*** AVAILABLE RECORDS ***

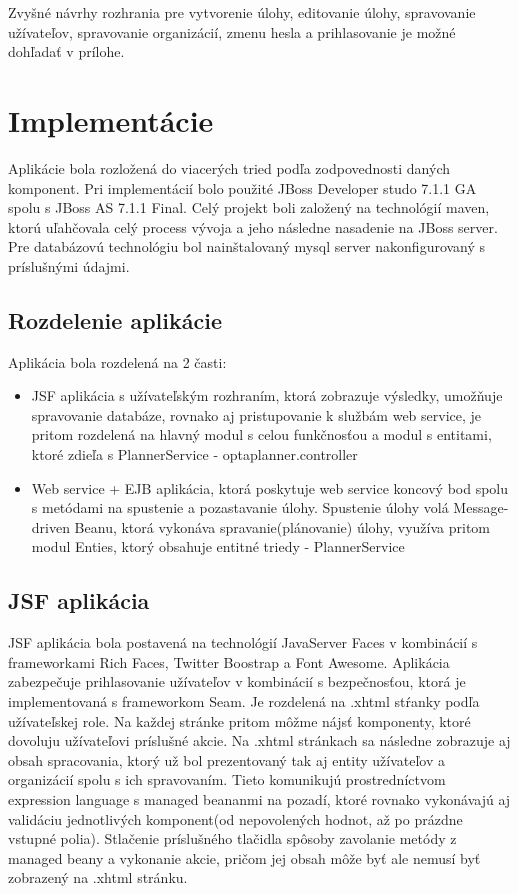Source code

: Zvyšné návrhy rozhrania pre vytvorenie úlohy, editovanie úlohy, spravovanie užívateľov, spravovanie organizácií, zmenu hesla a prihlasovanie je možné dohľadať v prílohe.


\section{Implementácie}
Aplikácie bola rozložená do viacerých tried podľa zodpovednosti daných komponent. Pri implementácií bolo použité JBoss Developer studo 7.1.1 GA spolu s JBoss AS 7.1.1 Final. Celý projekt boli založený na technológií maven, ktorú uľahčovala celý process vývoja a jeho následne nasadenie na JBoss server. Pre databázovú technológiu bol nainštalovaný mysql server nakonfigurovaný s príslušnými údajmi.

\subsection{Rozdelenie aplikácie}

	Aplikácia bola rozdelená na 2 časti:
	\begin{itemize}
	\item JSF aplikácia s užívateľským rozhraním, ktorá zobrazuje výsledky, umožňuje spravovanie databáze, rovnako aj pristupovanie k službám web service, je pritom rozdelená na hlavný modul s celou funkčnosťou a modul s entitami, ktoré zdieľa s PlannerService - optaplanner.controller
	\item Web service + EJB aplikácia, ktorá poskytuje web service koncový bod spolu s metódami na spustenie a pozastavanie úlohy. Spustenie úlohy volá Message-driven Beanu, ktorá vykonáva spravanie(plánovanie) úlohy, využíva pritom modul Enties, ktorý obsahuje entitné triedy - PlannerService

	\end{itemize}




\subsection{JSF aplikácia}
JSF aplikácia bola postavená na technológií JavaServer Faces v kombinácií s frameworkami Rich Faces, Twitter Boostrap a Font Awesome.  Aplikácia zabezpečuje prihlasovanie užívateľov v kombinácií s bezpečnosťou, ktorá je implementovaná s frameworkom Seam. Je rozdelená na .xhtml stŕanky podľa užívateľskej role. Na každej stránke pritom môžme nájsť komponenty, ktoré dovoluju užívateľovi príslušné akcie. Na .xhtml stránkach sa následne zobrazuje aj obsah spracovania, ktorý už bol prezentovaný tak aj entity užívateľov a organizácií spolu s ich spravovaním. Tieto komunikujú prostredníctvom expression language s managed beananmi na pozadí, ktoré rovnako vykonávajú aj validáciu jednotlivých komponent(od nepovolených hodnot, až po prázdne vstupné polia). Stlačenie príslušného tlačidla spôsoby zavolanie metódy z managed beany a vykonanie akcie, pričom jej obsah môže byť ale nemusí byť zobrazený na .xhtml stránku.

*** End of AVAILABLE RECORDS ***
*** AVAILABLE RECORDS ***

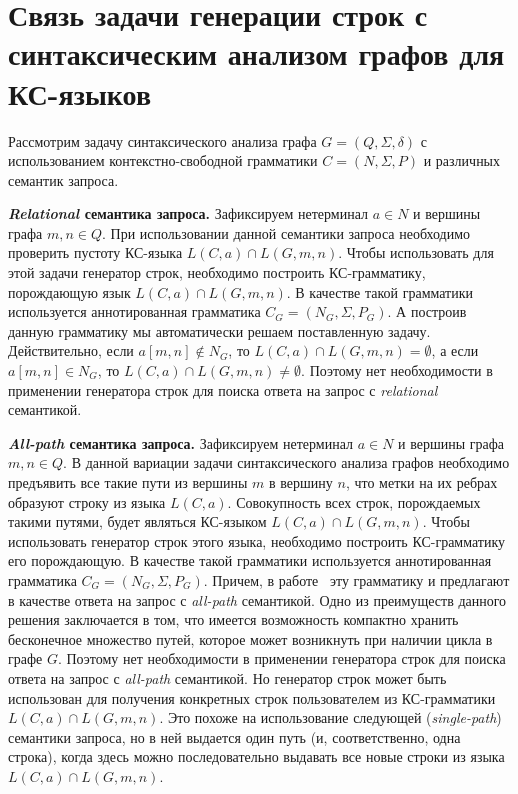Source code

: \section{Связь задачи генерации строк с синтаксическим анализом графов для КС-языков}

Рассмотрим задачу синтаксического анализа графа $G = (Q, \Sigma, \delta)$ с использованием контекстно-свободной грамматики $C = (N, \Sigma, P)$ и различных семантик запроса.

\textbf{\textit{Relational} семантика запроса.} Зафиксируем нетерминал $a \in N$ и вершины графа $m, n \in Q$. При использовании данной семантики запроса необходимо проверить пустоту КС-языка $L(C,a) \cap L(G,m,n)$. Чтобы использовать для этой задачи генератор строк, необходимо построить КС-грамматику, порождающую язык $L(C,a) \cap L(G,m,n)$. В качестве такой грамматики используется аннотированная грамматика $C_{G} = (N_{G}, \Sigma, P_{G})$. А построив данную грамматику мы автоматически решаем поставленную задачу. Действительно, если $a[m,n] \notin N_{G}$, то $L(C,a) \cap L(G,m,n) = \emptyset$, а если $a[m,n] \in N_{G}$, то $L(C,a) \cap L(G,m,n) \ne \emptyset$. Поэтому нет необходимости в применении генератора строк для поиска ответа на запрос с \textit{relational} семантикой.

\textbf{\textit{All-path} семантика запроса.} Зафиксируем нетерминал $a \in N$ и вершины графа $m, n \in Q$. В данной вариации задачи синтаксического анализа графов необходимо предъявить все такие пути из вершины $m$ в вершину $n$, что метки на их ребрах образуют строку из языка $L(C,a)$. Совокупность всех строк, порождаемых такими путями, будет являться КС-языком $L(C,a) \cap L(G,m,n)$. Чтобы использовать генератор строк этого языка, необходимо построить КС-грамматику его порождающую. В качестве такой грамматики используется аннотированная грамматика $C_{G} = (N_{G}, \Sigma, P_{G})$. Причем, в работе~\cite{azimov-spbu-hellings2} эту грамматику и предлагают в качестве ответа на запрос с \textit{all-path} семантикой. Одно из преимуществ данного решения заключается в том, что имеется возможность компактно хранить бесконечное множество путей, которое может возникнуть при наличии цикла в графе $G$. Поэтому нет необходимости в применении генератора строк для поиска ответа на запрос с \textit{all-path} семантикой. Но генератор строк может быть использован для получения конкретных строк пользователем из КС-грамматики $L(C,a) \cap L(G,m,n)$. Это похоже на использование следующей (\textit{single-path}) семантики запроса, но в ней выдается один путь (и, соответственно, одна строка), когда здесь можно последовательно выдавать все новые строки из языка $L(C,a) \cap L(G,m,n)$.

*** End of AVAILABLE RECORDS ***

### WORK INSTRUCTION
In the data above, which lines lie between the line with "задачи генерации строк" and the line with "Рассмотрим задачу синтаксического", inclusive? Print those lines exactly and nothing else.

### FINAL ANSWER
: \section{Связь задачи генерации строк с синтаксическим анализом графов для КС-языков}

Рассмотрим задачу синтаксического анализа графа $G = (Q, \Sigma, \delta)$ с использованием контекстно-свободной грамматики $C = (N, \Sigma, P)$ и различных семантик запроса.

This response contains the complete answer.